= Adji Pandu Suwotomo =

Indonesian Islamic militant

Adji Pandu Suwotomo or Maret Pamungkas (died 19 September 2016), better known as Sobron, was an Indonesian Islamic militant, and also member of the militant group based in Poso, Mujahidin Indonesia Timur (MIT). Sobron is one of those included on the police's most-wanted list (DPO) by the Indonesian Police, along with 44 (Note: 36 of them have been arrested, surrendered, or were killed.) other terrorists.

Sobron was born in Purbalingga. After graduating from elementary school, he continued his education at Purbalingga Junior High School, and Purbalingga Senior High School. However, he resigned when he was attending grade one, and became students at the boarding school. He said goodbye to his family, and said that he would go to Kalimantan.

After that, his whereabouts were unknown, until finally he was known to join the terrorist group led by Santoso, Mujahidin Indonesia Timur. His identity was later discovered after police released 31 photos of new DPO.

On 19 September 2016, the Task Force of Operation Tinombala Charlie 16, was patrolling in the plantation area of Tombua and suddenly met with Sobron. Sobron then cornered and took the grenade from his pocket and shouted, "God is great!" in Arabic after he was asked to surrender by the task force. Yet had time to throw grenades, Task Force then shot him in the head because he didn't want to surrender. On his body was found four grenades and two machetes.

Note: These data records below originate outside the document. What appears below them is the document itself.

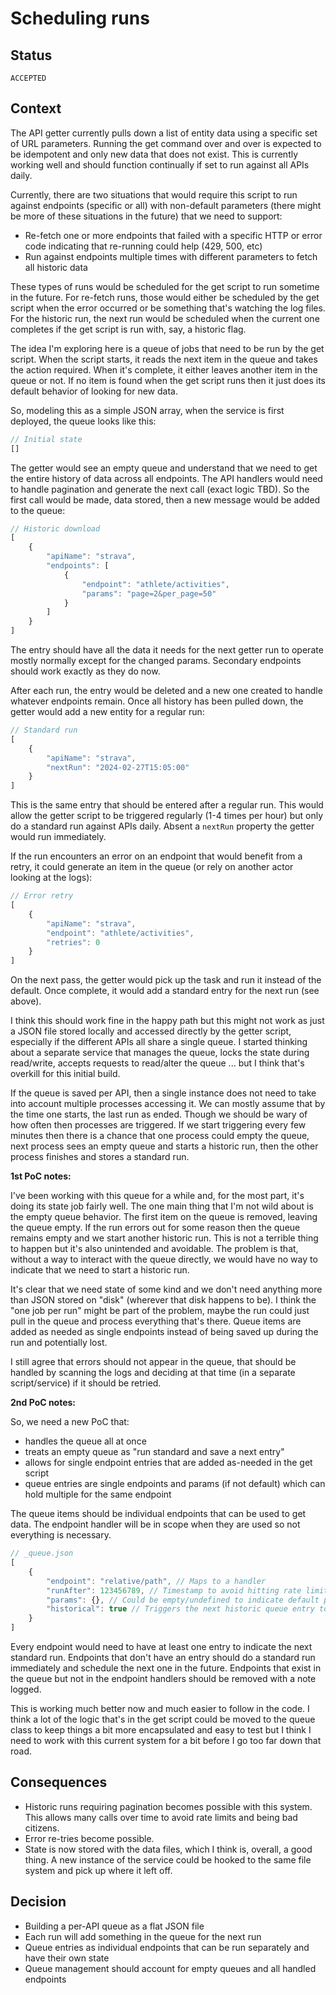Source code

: # Scheduling runs

## Status

`ACCEPTED`

## Context

The API getter currently pulls down a list of entity data using a specific set of URL parameters. Running the get command over and over is expected to be idempotent and only new data that does not exist. This is currently working well and should function continually if set to run against all APIs daily.

Currently, there are two situations that would require this script to run against endpoints (specific or all) with non-default parameters (there might be more of these situations in the future) that we need to support:

- Re-fetch one or more endpoints that failed with a specific HTTP or error code indicating that re-running could help (429, 500, etc)
- Run against endpoints multiple times with different parameters to fetch all historic data

These types of runs would be scheduled for the get script to run sometime in the future. For re-fetch runs, those would either be scheduled by the get script when the error occurred or be something that's watching the log files. For the historic run, the next run would be scheduled when the current one completes if the get script is run with, say, a historic flag.

The idea I'm exploring here is a queue of jobs that need to be run by the get script. When the script starts, it reads the next item in the queue and takes the action required. When it's complete, it either leaves another item in the queue or not. If no item is found when the get script runs then it just does its default behavior of looking for new data.

So, modeling this as a simple JSON array, when the service is first deployed, the queue looks like this:

```js
// Initial state
[]
```

The getter would see an empty queue and understand that we need to get the entire history of data across all endpoints. The API handlers would need to handle pagination and generate the next call (exact logic TBD). So the first call would be made, data stored, then a new message would be added to the queue:

```js
// Historic download
[
	{
		"apiName": "strava",
		"endpoints": [
			{
				"endpoint": "athlete/activities",
				"params": "page=2&per_page=50"
			}
		]
	}
]
```

The entry should have all the data it needs for the next getter run to operate mostly normally except for the changed params. Secondary endpoints should work exactly as they do now. 

After each run, the entry would be deleted and a new one created to handle whatever endpoints remain. Once all history has been pulled down, the getter would add a new entity for a regular run:

```js
// Standard run
[
	{
		"apiName": "strava",
		"nextRun": "2024-02-27T15:05:00"
	}
]
```

This is the same entry that should be entered after a regular run. This would allow the getter script to be triggered regularly (1-4 times per hour) but only do a standard run against APIs daily. Absent a `nextRun` property the getter would run immediately.

If the run encounters an error on an endpoint that would benefit from a retry, it could generate an item in the queue (or rely on another actor looking at the logs):

```js
// Error retry
[
	{
		"apiName": "strava",
		"endpoint": "athlete/activities",
		"retries": 0
	}
]
```

On the next pass, the getter would pick up the task and run it instead of the default. Once complete, it would add a standard entry for the next run (see above). 

I think this should work fine in the happy path but this might not work as just a JSON file stored locally and accessed directly by the getter script, especially if the different APIs all share a single queue. I started thinking about a separate service that manages the queue, locks the state during read/write, accepts requests to read/alter the queue ... but I think that's overkill for this initial build. 

If the queue is saved per API, then a single instance does not need to take into account multiple processes accessing it. We can mostly assume that by the time one starts, the last run as ended. Though we should be wary of how often then processes are triggered. If we start triggering every few minutes then there is a chance that one process could empty the queue, next process sees an empty queue and starts a historic run, then the other process finishes and stores a standard run. 

**1st PoC notes:**

I've been working with this queue for a while and, for the most part, it's doing its state job fairly well. The one main thing that I'm not wild about is the empty queue behavior. The first item on the queue is removed, leaving the queue empty. If the run errors out for some reason then the queue remains empty and we start another historic run. This is not a terrible thing to happen but it's also unintended and avoidable. The problem is that, without a way to interact with the queue directly, we would have no way to indicate that we need to start a historic run. 

It's clear that we need state of some kind and we don't need anything more than JSON stored on "disk" (wherever that disk happens to be). I think the "one job per run" might be part of the problem, maybe the run could just pull in the queue and process everything that's there. Queue items are added as needed as single endpoints instead of being saved up during the run and potentially lost.

I still agree that errors should not appear in the queue, that should be handled by scanning the logs and deciding at that time (in a separate script/service) if it should be retried.

**2nd PoC notes:**

So, we need a new PoC that:

- handles the queue all at once
- treats an empty queue as "run standard and save a next entry"
- allows for single endpoint entries that are added as-needed in the get script
- queue entries are single endpoints and params (if not default) which can hold multiple for the same endpoint

The queue items should be individual endpoints that can be used to get data. The endpoint handler will be in scope when they are used so not everything is necessary. 

```js
// _queue.json
[
	{
		"endpoint": "relative/path", // Maps to a handler
		"runAfter": 123456789, // Timestamp to avoid hitting rate limit
		"params": {}, // Could be empty/undefined to indicate default params
		"historical": true // Triggers the next historic queue entry to be saved
	}
]
```

Every endpoint would need to have at least one entry to indicate the next standard run. Endpoints that don't have an entry should do a standard run immediately and schedule the next one in the future. Endpoints that exist in the queue but not in the endpoint handlers should be removed with a note logged.

This is working much better now and much easier to follow in the code. I think a lot of the logic that's in the get script could be moved to the queue class to keep things a bit more encapsulated and easy to test but I think I need to work with this current system for a bit before I go too far down that road. 
## Consequences

- Historic runs requiring pagination becomes possible with this system. This allows many calls over time to avoid rate limits and being bad citizens. 
- Error re-tries become possible.
- State is now stored with the data files, which I think is, overall, a good thing. A new instance of the service could be hooked to the same file system and pick up where it left off. 

## Decision

- Building a per-API queue as a flat JSON file
- Each run will add something in the queue for the next run
- Queue entries as individual endpoints that can be run separately and have their own state
- Queue management should account for empty queues and all handled endpoints
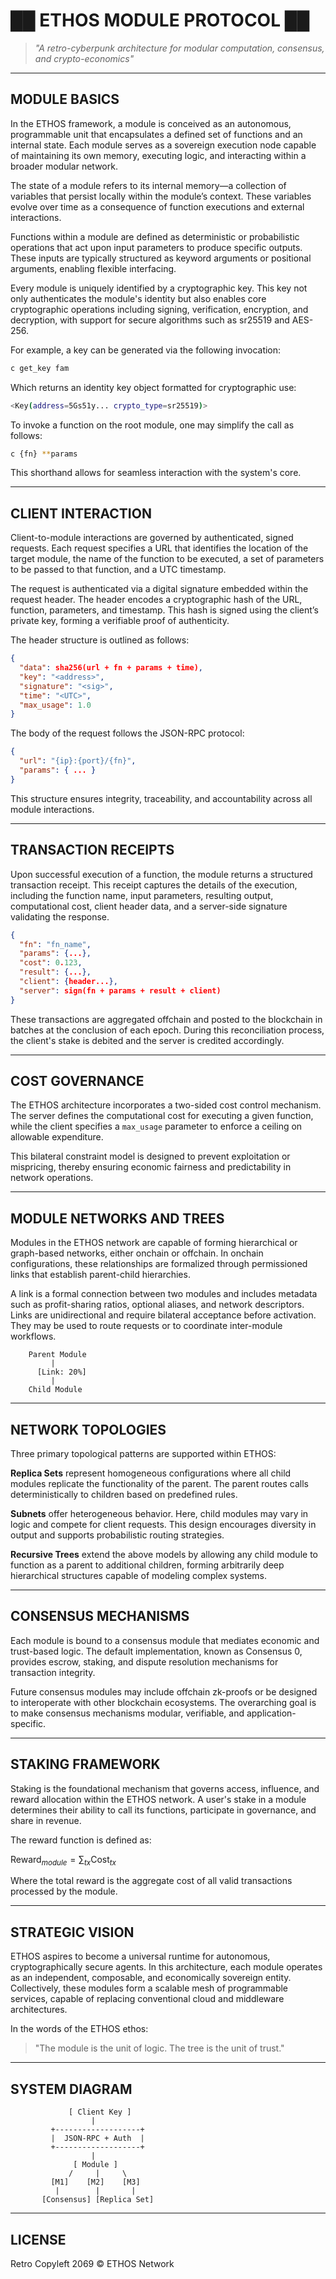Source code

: # ██ ETHOS MODULE PROTOCOL ██

> *"A retro-cyberpunk architecture for modular computation, consensus, and crypto-economics"*

---

## MODULE BASICS

In the ETHOS framework, a module is conceived as an autonomous, programmable unit that encapsulates a defined set of functions and an internal state. Each module serves as a sovereign execution node capable of maintaining its own memory, executing logic, and interacting within a broader modular network.

The state of a module refers to its internal memory—a collection of variables that persist locally within the module’s context. These variables evolve over time as a consequence of function executions and external interactions.

Functions within a module are defined as deterministic or probabilistic operations that act upon input parameters to produce specific outputs. These inputs are typically structured as keyword arguments or positional arguments, enabling flexible interfacing.

Every module is uniquely identified by a cryptographic key. This key not only authenticates the module's identity but also enables core cryptographic operations including signing, verification, encryption, and decryption, with support for secure algorithms such as sr25519 and AES-256.

For example, a key can be generated via the following invocation:

```bash
c get_key fam
```

Which returns an identity key object formatted for cryptographic use:

```bash
<Key(address=5Gs51y... crypto_type=sr25519)>
```

To invoke a function on the root module, one may simplify the call as follows:

```bash
c {fn} **params
```

This shorthand allows for seamless interaction with the system's core.

---

## CLIENT INTERACTION

Client-to-module interactions are governed by authenticated, signed requests. Each request specifies a URL that identifies the location of the target module, the name of the function to be executed, a set of parameters to be passed to that function, and a UTC timestamp.

The request is authenticated via a digital signature embedded within the request header. The header encodes a cryptographic hash of the URL, function, parameters, and timestamp. This hash is signed using the client’s private key, forming a verifiable proof of authenticity.

The header structure is outlined as follows:

```json
{
  "data": sha256(url + fn + params + time),
  "key": "<address>",
  "signature": "<sig>",
  "time": "<UTC>",
  "max_usage": 1.0
}
```

The body of the request follows the JSON-RPC protocol:

```json
{
  "url": "{ip}:{port}/{fn}",
  "params": { ... }
}
```

This structure ensures integrity, traceability, and accountability across all module interactions.

---

## TRANSACTION RECEIPTS

Upon successful execution of a function, the module returns a structured transaction receipt. This receipt captures the details of the execution, including the function name, input parameters, resulting output, computational cost, client header data, and a server-side signature validating the response.

```json
{
  "fn": "fn_name",
  "params": {...},
  "cost": 0.123,
  "result": {...},
  "client": {header...},
  "server": sign(fn + params + result + client)
}
```

These transactions are aggregated offchain and posted to the blockchain in batches at the conclusion of each epoch. During this reconciliation process, the client's stake is debited and the server is credited accordingly.

---

## COST GOVERNANCE

The ETHOS architecture incorporates a two-sided cost control mechanism. The server defines the computational cost for executing a given function, while the client specifies a `max_usage` parameter to enforce a ceiling on allowable expenditure.

This bilateral constraint model is designed to prevent exploitation or mispricing, thereby ensuring economic fairness and predictability in network operations.

---

## MODULE NETWORKS AND TREES

Modules in the ETHOS network are capable of forming hierarchical or graph-based networks, either onchain or offchain. In onchain configurations, these relationships are formalized through permissioned links that establish parent-child hierarchies.

A link is a formal connection between two modules and includes metadata such as profit-sharing ratios, optional aliases, and network descriptors. Links are unidirectional and require bilateral acceptance before activation. They may be used to route requests or to coordinate inter-module workflows.

```ascii
    Parent Module
         |
      [Link: 20%]
         |
    Child Module
```

---

## NETWORK TOPOLOGIES

Three primary topological patterns are supported within ETHOS:

**Replica Sets** represent homogeneous configurations where all child modules replicate the functionality of the parent. The parent routes calls deterministically to children based on predefined rules.

**Subnets** offer heterogeneous behavior. Here, child modules may vary in logic and compete for client requests. This design encourages diversity in output and supports probabilistic routing strategies.

**Recursive Trees** extend the above models by allowing any child module to function as a parent to additional children, forming arbitrarily deep hierarchical structures capable of modeling complex systems.

---

## CONSENSUS MECHANISMS

Each module is bound to a consensus module that mediates economic and trust-based logic. The default implementation, known as Consensus 0, provides escrow, staking, and dispute resolution mechanisms for transaction integrity.

Future consensus modules may include offchain zk-proofs or be designed to interoperate with other blockchain ecosystems. The overarching goal is to make consensus mechanisms modular, verifiable, and application-specific.

---

## STAKING FRAMEWORK

Staking is the foundational mechanism that governs access, influence, and reward allocation within the ETHOS network. A user's stake in a module determines their ability to call its functions, participate in governance, and share in revenue.

The reward function is defined as:

$\text{Reward}_{module} = \sum_{tx} \text{Cost}_{tx}$

Where the total reward is the aggregate cost of all valid transactions processed by the module.

---

## STRATEGIC VISION

ETHOS aspires to become a universal runtime for autonomous, cryptographically secure agents. In this architecture, each module operates as an independent, composable, and economically sovereign entity. Collectively, these modules form a scalable mesh of programmable services, capable of replacing conventional cloud and middleware architectures.

In the words of the ETHOS ethos:

> "The module is the unit of logic. The tree is the unit of trust."

---

## SYSTEM DIAGRAM

```ascii
             [ Client Key ]
                  |
         +-------------------+
         |  JSON-RPC + Auth  |
         +-------------------+
                  |
              [ Module ]
             /     |     \
         [M1]    [M2]    [M3]
          |        |       |
       [Consensus] [Replica Set]
```

---

## LICENSE

Retro Copyleft 2069 © ETHOS Network
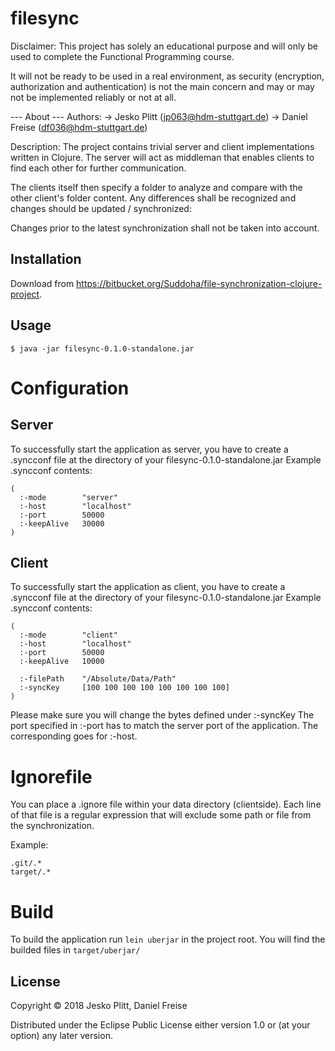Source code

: # filesync

Disclaimer:
This project has solely an educational purpose and will only be used to complete
the Functional Programming course.

It will not be ready to be used in a real environment, as security (encryption, authorization and authentication) is not the main concern and may or may not be implemented reliably or not at all.

--- About ---
Authors:
-> Jesko Plitt (jp063@hdm-stuttgart.de)
-> Daniel Freise (df036@hdm-stuttgart.de)

Description:
The project contains trivial server and client implementations written in Clojure.
The server will act as middleman that enables clients to find each other for further
communication.

The clients itself then specify a folder to analyze and compare with the other client's folder content.
Any differences shall be recognized and changes should be updated / synchronized:

Changes prior to the latest synchronization shall not be taken into account.

## Installation

Download from https://bitbucket.org/Suddoha/file-synchronization-clojure-project.

## Usage

    $ java -jar filesync-0.1.0-standalone.jar

# Configuration
## Server

To successfully start the application as server, you have to create a .syncconf file at the directory of your filesync-0.1.0-standalone.jar
Example .syncconf contents:

```
( 
  :-mode        "server" 
  :-host        "localhost" 
  :-port        50000 
  :-keepAlive   30000 
)
```

## Client
To successfully start the application as client, you have to create a .syncconf file at the directory of your filesync-0.1.0-standalone.jar
Example .syncconf contents:

```
( 
  :-mode        "client" 
  :-host        "localhost" 
  :-port        50000 
  :-keepAlive   10000 

  :-filePath    "/Absolute/Data/Path" 
  :-syncKey     [100 100 100 100 100 100 100 100]
)
```

Please make sure you will change the bytes defined under :-syncKey
The port specified in :-port has to match the server port of the application. The corresponding goes for :-host.


# Ignorefile

You can place a .ignore file within your data directory (clientside). Each line of that file is a regular expression that will exclude some path or file from the synchronization.

Example:

```
.git/.*
target/.*
```

# Build

To build the application run `lein uberjar` in the project root.
You will find the builded files in `target/uberjar/`

## License

Copyright © 2018 Jesko Plitt, Daniel Freise

Distributed under the Eclipse Public License either version 1.0 or (at
your option) any later version.
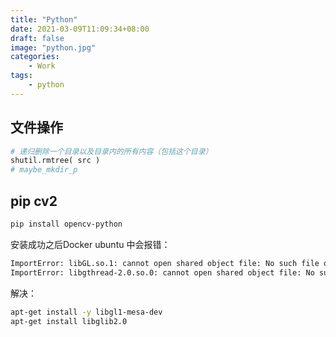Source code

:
 ```yaml
---
title: "Python"
date: 2021-03-09T11:09:34+08:00
draft: false
image: "python.jpg"
categories:
    - Work
tags:
    - python
---
```


## 文件操作
```Python
# 递归删除一个目录以及目录内的所有内容（包括这个目录）
shutil.rmtree( src )   
# maybe_mkdir_p
```


## pip cv2

```bash
pip install opencv-python
```

安装成功之后Docker ubuntu 中会报错：

```bash
ImportError: libGL.so.1: cannot open shared object file: No such file or directory
ImportError: libgthread-2.0.so.0: cannot open shared object file: No such file or directory
```

解决：

```bash
apt-get install -y libgl1-mesa-dev
apt-get install libglib2.0
```


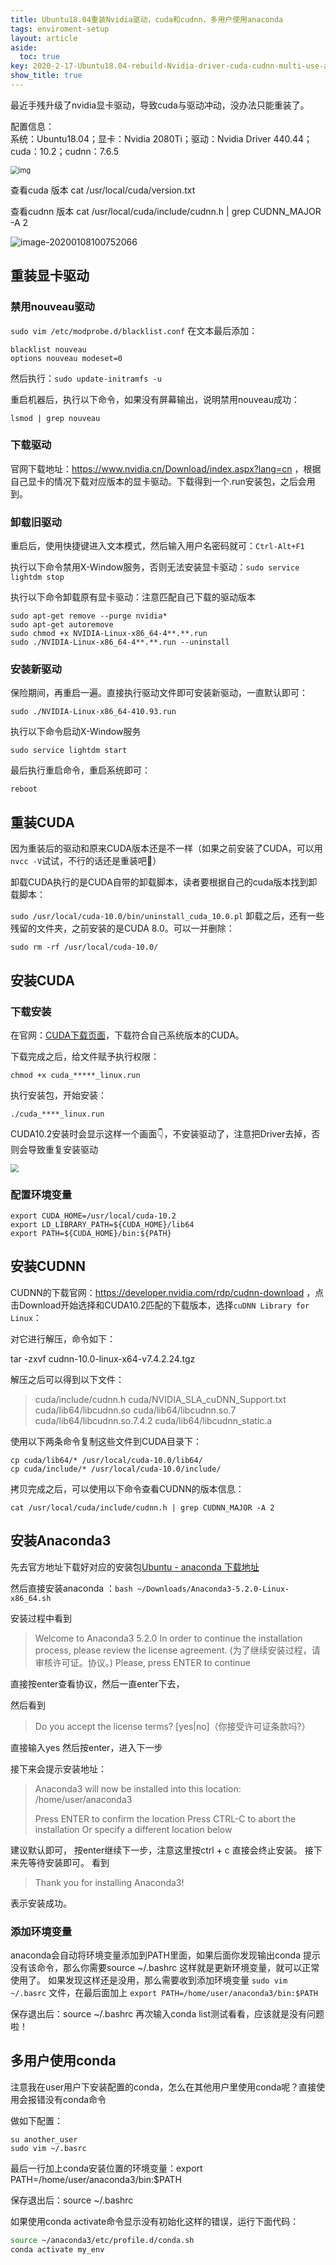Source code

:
 ```yaml
---
title: Ubuntu18.04重装Nvidia驱动，cuda和cudnn，多用户使用anaconda
tags: enviroment-setup
layout: article
aside:
  toc: true
key: 2020-2-17-Ubuntu18.04-rebuild-Nvidia-driver-cuda-cudnn-multi-use-anaconda
show_title: true
---
```


最近手残升级了nvidia显卡驱动，导致cuda与驱动冲动，没办法只能重装了。
<!--more-->
配置信息：<br>系统：Ubuntu18.04；显卡：Nvidia 2080Ti；驱动：Nvidia Driver 440.44；cuda：10.2；cudnn：7.6.5

<img src="https://raw.githubusercontent.com/JinluZhang1126/PublicPic/master/Pic/image-20200108100525530.png" alt="img" style="zoom:80%;" />

查看cuda 版本
cat /usr/local/cuda/version.txt

查看cudnn 版本
cat /usr/local/cuda/include/cudnn.h | grep CUDNN_MAJOR -A 2

![image-20200108100752066](https://raw.githubusercontent.com/JinluZhang1126/PublicPic/master/Pic/image-20200108100752066-1581941094214.png)

## 重装显卡驱动

### 禁用nouveau驱动

```sudo vim /etc/modprobe.d/blacklist.conf```
在文本最后添加：

```
blacklist nouveau
options nouveau modeset=0
```

然后执行：```sudo update-initramfs -u```

重启机器后，执行以下命令，如果没有屏幕输出，说明禁用nouveau成功：

```lsmod | grep nouveau```

### 下载驱动

官网下载地址：https://www.nvidia.cn/Download/index.aspx?lang=cn ，根据自己显卡的情况下载对应版本的显卡驱动。下载得到一个.run安装包，之后会用到。

### 卸载旧驱动

重启后，使用快捷键进入文本模式，然后输入用户名密码就可：`Ctrl-Alt+F1`

执行以下命令禁用X-Window服务，否则无法安装显卡驱动：`sudo service lightdm stop`

执行以下命令卸载原有显卡驱动：注意匹配自己下载的驱动版本

```
sudo apt-get remove --purge nvidia*
sudo apt-get autoremove
sudo chmod +x NVIDIA-Linux-x86_64-4**.**.run
sudo ./NVIDIA-Linux-x86_64-4**.**.run --uninstall
```

### 安装新驱动

保险期间，再重启一遍。直接执行驱动文件即可安装新驱动，一直默认即可：

```text
sudo ./NVIDIA-Linux-x86_64-410.93.run
```

执行以下命令启动X-Window服务

```text
sudo service lightdm start
```

最后执行重启命令，重启系统即可：

```
reboot
```

## 重装CUDA

因为重装后的驱动和原来CUDA版本还是不一样（如果之前安装了CUDA，可以用```nvcc -V```试试，不行的话还是重装吧​🙂​）

卸载CUDA执行的是CUDA自带的卸载脚本，读者要根据自己的cuda版本找到卸载脚本：

```sudo /usr/local/cuda-10.0/bin/uninstall_cuda_10.0.pl```
卸载之后，还有一些残留的文件夹，之前安装的是CUDA 8.0。可以一并删除：

```sudo rm -rf /usr/local/cuda-10.0/```

## 安装CUDA

### 下载安装

在官网：[CUDA下载页面](https://developer.nvidia.com/cuda-downloads?target_os=Linux&target_arch=x86_64&target_distro=Ubuntu&target_version=1604&target_type=runfilelocal)，下载符合自己系统版本的CUDA。

下载完成之后，给文件赋予执行权限：

```text
chmod +x cuda_*****_linux.run
```

执行安装包，开始安装：

```text
./cuda_****_linux.run
```

CUDA10.2安装时会显示这样一个画面👇，不安装驱动了，注意把Driver去掉，否则会导致重复安装驱动

<img src="https://raw.githubusercontent.com/JinluZhang1126/PublicPic/master/Pic/image-20200107223538310.png" style="zoom: 80%;" />

### 配置环境变量

```
export CUDA_HOME=/usr/local/cuda-10.2
export LD_LIBRARY_PATH=${CUDA_HOME}/lib64
export PATH=${CUDA_HOME}/bin:${PATH}
```

## 安装CUDNN

CUDNN的下载官网：https://developer.nvidia.com/rdp/cudnn-download ，点击Download开始选择和CUDA10.2匹配的下载版本，选择`cuDNN Library for Linux`：

对它进行解压，命令如下：

tar -zxvf cudnn-10.0-linux-x64-v7.4.2.24.tgz 

解压之后可以得到以下文件：

> cuda/include/cudnn.h
> cuda/NVIDIA_SLA_cuDNN_Support.txt
> cuda/lib64/libcudnn.so
> cuda/lib64/libcudnn.so.7
> cuda/lib64/libcudnn.so.7.4.2
> cuda/lib64/libcudnn_static.a

使用以下两条命令复制这些文件到CUDA目录下：

```
cp cuda/lib64/* /usr/local/cuda-10.0/lib64/
cp cuda/include/* /usr/local/cuda-10.0/include/
```

拷贝完成之后，可以使用以下命令查看CUDNN的版本信息：

```
cat /usr/local/cuda/include/cudnn.h | grep CUDNN_MAJOR -A 2
```



## 安装Anaconda3

先去官方地址下载好对应的安装包[Ubuntu - anaconda 下载地址](https://www.anaconda.com/download/#linux)

然后直接安装anaconda ：`bash ~/Downloads/Anaconda3-5.2.0-Linux-x86_64.sh`

安装过程中看到

> Welcome to Anaconda3 5.2.0
> In order to continue the installation process, please review the license
> agreement. (为了继续安装过程，请审核许可证。协议。)
> Please, press ENTER to continue

直接按enter查看协议，然后一直enter下去，

然后看到

> Do you accept the license terms? [yes|no]（你接受许可证条款吗?）

直接输入yes 然后按enter，进入下一步

接下来会提示安装地址：

> Anaconda3 will now be installed into this location:
> /home/user/anaconda3
>
> Press ENTER to confirm the location
> Press CTRL-C to abort the installation
> Or specify a different location below

建议默认即可，
按enter继续下一步，注意这里按ctrl + c 直接会终止安装。
接下来先等待安装即可。
看到

> Thank you for installing Anaconda3! 

表示安装成功。

### 添加环境变量

anaconda会自动将环境变量添加到PATH里面，如果后面你发现输出conda
提示没有该命令，那么你需要source ~/.bashrc 这样就是更新环境变量，就可以正常使用了。
如果发现这样还是没用，那么需要收到添加环境变量
`sudo vim ~/.basrc` 文件，在最后面加上
`export PATH=/home/user/anaconda3/bin:$PATH`

保存退出后：source ~/.bashrc
再次输入conda list测试看看，应该就是没有问题啦！

## 多用户使用conda

注意我在user用户下安装配置的conda，怎么在其他用户里使用conda呢？直接使用会报错没有conda命令

做如下配置：

```
su another_user
sudo vim ~/.basrc
```

最后一行加上conda安装位置的环境变量：export PATH=/home/user/anaconda3/bin:$PATH

保存退出后：source ~/.bashrc

如果使用conda activate命令显示没有初始化这样的错误，运行下面代码：

```bash
source ~/anaconda3/etc/profile.d/conda.sh
conda activate my_env
```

On September 20, 2016, day after his death, Purbalingga police chief, Adj. Sr. Comm. Agus Heru Setiawan, confirmed that Sobron is a citizen of Purbalingga.

On September 27, 2016, he was buried in his hometown in Kedungjampang, Karangreja village, Kutasari district, Purbalingga Regency. About 200 people seemed to accompany Sobron's funeral shouting Takbir.

With the death of Sobron, MIT leaving only 11 still to be hunted by the Tinombala Task Force.